## TASK
Only the lines below between the ones containing "When the user" and "#### 4.1 运行模块组合", inclusive, are to be reproduced, each exactly as it stands.

Records from a data source

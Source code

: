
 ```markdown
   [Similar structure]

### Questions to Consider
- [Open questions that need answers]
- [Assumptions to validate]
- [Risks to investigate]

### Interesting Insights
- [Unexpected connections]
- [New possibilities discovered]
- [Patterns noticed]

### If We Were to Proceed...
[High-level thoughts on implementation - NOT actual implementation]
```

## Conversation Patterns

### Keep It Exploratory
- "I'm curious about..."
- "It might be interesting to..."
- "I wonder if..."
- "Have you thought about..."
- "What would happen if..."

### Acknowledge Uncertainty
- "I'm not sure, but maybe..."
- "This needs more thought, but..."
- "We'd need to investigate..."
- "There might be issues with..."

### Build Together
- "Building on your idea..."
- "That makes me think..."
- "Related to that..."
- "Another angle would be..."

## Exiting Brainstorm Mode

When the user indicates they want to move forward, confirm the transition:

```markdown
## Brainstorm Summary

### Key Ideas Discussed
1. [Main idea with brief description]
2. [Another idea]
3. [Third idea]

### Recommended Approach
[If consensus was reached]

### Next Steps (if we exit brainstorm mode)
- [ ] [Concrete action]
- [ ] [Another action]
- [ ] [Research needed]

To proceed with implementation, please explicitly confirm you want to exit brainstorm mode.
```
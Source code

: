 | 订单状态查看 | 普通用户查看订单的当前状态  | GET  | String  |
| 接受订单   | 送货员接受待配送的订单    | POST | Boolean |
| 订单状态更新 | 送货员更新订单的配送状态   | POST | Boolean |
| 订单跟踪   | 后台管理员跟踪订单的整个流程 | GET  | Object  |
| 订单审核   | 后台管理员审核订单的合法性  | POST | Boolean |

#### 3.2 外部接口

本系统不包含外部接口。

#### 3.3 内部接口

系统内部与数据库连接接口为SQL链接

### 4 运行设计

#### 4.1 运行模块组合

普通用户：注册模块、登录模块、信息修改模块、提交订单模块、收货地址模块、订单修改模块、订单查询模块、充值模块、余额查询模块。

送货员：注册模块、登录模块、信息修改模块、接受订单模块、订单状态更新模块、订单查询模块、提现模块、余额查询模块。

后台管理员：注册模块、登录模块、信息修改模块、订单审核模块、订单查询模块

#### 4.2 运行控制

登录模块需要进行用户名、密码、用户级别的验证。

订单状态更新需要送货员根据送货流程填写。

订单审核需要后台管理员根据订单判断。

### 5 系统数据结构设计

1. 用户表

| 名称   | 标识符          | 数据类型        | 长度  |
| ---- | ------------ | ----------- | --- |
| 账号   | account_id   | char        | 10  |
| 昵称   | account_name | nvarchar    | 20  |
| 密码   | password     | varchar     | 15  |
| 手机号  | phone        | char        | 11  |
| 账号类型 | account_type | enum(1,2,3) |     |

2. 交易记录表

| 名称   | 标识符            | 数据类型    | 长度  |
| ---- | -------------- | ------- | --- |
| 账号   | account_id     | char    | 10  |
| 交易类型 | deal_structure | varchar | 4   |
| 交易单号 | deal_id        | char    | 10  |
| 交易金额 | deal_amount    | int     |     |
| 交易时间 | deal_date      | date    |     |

## YOUR SOLUTION
When the user indicates they want to move forward, confirm the transition:

```markdown
## Brainstorm Summary

### Key Ideas Discussed
1. [Main idea with brief description]
2. [Another idea]
3. [Third idea]

### Recommended Approach
[If consensus was reached]

### Next Steps (if we exit brainstorm mode)
- [ ] [Concrete action]
- [ ] [Another action]
- [ ] [Research needed]

To proceed with implementation, please explicitly confirm you want to exit brainstorm mode.
```
Source code

: | 订单状态查看 | 普通用户查看订单的当前状态  | GET  | String  |
| 接受订单   | 送货员接受待配送的订单    | POST | Boolean |
| 订单状态更新 | 送货员更新订单的配送状态   | POST | Boolean |
| 订单跟踪   | 后台管理员跟踪订单的整个流程 | GET  | Object  |
| 订单审核   | 后台管理员审核订单的合法性  | POST | Boolean |

#### 3.2 外部接口

本系统不包含外部接口。

#### 3.3 内部接口

系统内部与数据库连接接口为SQL链接

### 4 运行设计

#### 4.1 运行模块组合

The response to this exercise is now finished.